> _EXERCISE DESCRIPTION_
For the data below, give again exactly the lines from the one containing "### 第三步：填写基本信息" through the one containing "在整个过程中，如果你遇到了任", both ends included, and no others.

> _INFORMATION_

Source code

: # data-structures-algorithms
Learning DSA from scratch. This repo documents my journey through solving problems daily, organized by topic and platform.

* * *

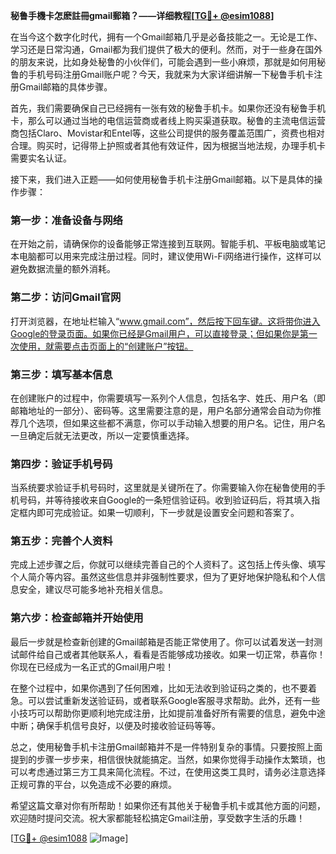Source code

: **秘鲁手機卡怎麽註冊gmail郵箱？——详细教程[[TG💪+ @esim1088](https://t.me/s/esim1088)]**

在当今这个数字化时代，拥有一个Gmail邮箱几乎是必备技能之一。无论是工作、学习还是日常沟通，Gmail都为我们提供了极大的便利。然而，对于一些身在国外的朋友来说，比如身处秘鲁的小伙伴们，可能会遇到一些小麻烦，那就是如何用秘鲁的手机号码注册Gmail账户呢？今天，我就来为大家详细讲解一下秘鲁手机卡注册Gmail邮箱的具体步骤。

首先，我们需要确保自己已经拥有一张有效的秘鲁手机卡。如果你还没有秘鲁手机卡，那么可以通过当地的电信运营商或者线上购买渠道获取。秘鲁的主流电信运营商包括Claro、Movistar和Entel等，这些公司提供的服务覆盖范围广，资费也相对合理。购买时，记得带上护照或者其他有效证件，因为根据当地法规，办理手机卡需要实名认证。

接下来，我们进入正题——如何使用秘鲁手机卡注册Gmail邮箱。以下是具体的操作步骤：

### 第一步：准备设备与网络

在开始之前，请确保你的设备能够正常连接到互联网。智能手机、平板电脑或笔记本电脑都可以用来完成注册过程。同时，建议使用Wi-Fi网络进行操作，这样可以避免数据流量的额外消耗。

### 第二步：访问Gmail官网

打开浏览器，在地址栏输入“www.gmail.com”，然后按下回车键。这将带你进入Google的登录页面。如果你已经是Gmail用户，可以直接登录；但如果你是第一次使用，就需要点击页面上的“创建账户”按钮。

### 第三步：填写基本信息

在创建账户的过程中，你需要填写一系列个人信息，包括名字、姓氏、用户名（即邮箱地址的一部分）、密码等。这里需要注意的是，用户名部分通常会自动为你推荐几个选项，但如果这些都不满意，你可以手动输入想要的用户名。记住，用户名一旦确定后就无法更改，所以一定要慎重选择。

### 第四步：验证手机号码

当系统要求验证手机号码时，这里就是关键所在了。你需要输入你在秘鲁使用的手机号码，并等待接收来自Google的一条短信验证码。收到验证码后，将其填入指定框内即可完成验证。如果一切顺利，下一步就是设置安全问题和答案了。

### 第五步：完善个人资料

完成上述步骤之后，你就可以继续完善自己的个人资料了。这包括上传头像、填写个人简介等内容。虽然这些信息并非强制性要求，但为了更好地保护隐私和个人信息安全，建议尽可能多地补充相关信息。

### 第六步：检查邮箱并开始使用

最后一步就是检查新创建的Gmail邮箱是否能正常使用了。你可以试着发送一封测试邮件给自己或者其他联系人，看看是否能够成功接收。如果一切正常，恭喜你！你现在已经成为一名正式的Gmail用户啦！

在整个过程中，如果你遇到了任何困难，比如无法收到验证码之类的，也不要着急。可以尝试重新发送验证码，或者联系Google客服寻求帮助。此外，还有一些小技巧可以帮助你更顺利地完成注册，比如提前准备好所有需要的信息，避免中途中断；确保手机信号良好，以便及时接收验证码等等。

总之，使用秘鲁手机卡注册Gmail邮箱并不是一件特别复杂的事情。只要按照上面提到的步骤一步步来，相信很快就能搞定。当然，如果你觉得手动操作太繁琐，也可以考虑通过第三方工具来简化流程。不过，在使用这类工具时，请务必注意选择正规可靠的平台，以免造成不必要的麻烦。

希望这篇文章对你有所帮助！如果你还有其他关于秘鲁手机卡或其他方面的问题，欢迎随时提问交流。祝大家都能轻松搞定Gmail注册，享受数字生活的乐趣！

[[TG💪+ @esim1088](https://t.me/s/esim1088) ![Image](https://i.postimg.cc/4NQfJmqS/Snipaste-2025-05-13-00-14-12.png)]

> _SOLUTION FOR THIS EXERCISE_
### 第三步：填写基本信息

在创建账户的过程中，你需要填写一系列个人信息，包括名字、姓氏、用户名（即邮箱地址的一部分）、密码等。这里需要注意的是，用户名部分通常会自动为你推荐几个选项，但如果这些都不满意，你可以手动输入想要的用户名。记住，用户名一旦确定后就无法更改，所以一定要慎重选择。

### 第四步：验证手机号码

当系统要求验证手机号码时，这里就是关键所在了。你需要输入你在秘鲁使用的手机号码，并等待接收来自Google的一条短信验证码。收到验证码后，将其填入指定框内即可完成验证。如果一切顺利，下一步就是设置安全问题和答案了。

### 第五步：完善个人资料

完成上述步骤之后，你就可以继续完善自己的个人资料了。这包括上传头像、填写个人简介等内容。虽然这些信息并非强制性要求，但为了更好地保护隐私和个人信息安全，建议尽可能多地补充相关信息。

### 第六步：检查邮箱并开始使用

最后一步就是检查新创建的Gmail邮箱是否能正常使用了。你可以试着发送一封测试邮件给自己或者其他联系人，看看是否能够成功接收。如果一切正常，恭喜你！你现在已经成为一名正式的Gmail用户啦！

在整个过程中，如果你遇到了任何困难，比如无法收到验证码之类的，也不要着急。可以尝试重新发送验证码，或者联系Google客服寻求帮助。此外，还有一些小技巧可以帮助你更顺利地完成注册，比如提前准备好所有需要的信息，避免中途中断；确保手机信号良好，以便及时接收验证码等等。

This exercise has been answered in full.